#### Work to complete
Working through the lines below, return each one that holds "begin".
───
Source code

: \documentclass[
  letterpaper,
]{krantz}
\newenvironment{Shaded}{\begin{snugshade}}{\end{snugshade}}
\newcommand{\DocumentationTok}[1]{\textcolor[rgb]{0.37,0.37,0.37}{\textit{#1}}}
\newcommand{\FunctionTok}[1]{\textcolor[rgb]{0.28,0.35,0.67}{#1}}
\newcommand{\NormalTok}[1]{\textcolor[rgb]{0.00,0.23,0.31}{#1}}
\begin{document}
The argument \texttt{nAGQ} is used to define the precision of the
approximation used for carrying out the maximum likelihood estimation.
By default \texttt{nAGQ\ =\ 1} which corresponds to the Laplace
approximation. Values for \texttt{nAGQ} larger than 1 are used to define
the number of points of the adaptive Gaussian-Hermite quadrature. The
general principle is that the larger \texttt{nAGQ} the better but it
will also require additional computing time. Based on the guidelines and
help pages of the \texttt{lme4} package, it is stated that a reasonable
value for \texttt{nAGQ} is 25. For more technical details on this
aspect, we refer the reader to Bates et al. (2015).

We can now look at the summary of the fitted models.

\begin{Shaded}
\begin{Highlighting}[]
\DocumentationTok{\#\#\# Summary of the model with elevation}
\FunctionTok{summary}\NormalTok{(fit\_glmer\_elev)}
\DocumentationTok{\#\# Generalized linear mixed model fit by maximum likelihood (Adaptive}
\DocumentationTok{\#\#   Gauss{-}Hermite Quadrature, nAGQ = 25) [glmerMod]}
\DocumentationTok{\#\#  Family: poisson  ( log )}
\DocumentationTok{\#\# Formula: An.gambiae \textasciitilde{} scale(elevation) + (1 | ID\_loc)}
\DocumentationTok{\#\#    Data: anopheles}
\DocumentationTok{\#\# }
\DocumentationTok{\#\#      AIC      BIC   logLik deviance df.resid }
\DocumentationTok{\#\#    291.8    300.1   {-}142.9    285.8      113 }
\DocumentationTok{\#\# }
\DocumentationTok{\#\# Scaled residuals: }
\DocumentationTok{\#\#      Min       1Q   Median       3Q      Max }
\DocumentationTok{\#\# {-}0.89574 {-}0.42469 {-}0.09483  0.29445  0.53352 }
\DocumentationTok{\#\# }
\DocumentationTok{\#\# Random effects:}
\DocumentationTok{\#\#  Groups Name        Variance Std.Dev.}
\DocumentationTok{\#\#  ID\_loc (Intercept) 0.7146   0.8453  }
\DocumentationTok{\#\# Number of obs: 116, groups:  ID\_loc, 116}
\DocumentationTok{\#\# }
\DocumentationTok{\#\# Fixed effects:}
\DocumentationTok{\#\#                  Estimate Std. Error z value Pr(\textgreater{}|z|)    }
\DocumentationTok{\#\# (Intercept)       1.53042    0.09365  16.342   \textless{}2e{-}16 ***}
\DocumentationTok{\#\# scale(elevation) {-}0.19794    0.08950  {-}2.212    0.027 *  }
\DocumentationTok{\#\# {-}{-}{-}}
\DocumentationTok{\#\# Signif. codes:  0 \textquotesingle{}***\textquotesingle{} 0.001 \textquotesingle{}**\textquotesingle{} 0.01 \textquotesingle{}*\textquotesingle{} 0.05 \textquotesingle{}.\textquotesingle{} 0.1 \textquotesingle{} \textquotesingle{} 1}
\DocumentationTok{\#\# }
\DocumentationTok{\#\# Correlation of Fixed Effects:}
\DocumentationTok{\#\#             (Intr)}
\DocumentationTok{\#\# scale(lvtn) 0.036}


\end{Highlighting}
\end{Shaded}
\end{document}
───
#### Completed task
\newenvironment{Shaded}{\begin{snugshade}}{\end{snugshade}}
\begin{document}
\begin{Shaded}
\begin{Highlighting}[]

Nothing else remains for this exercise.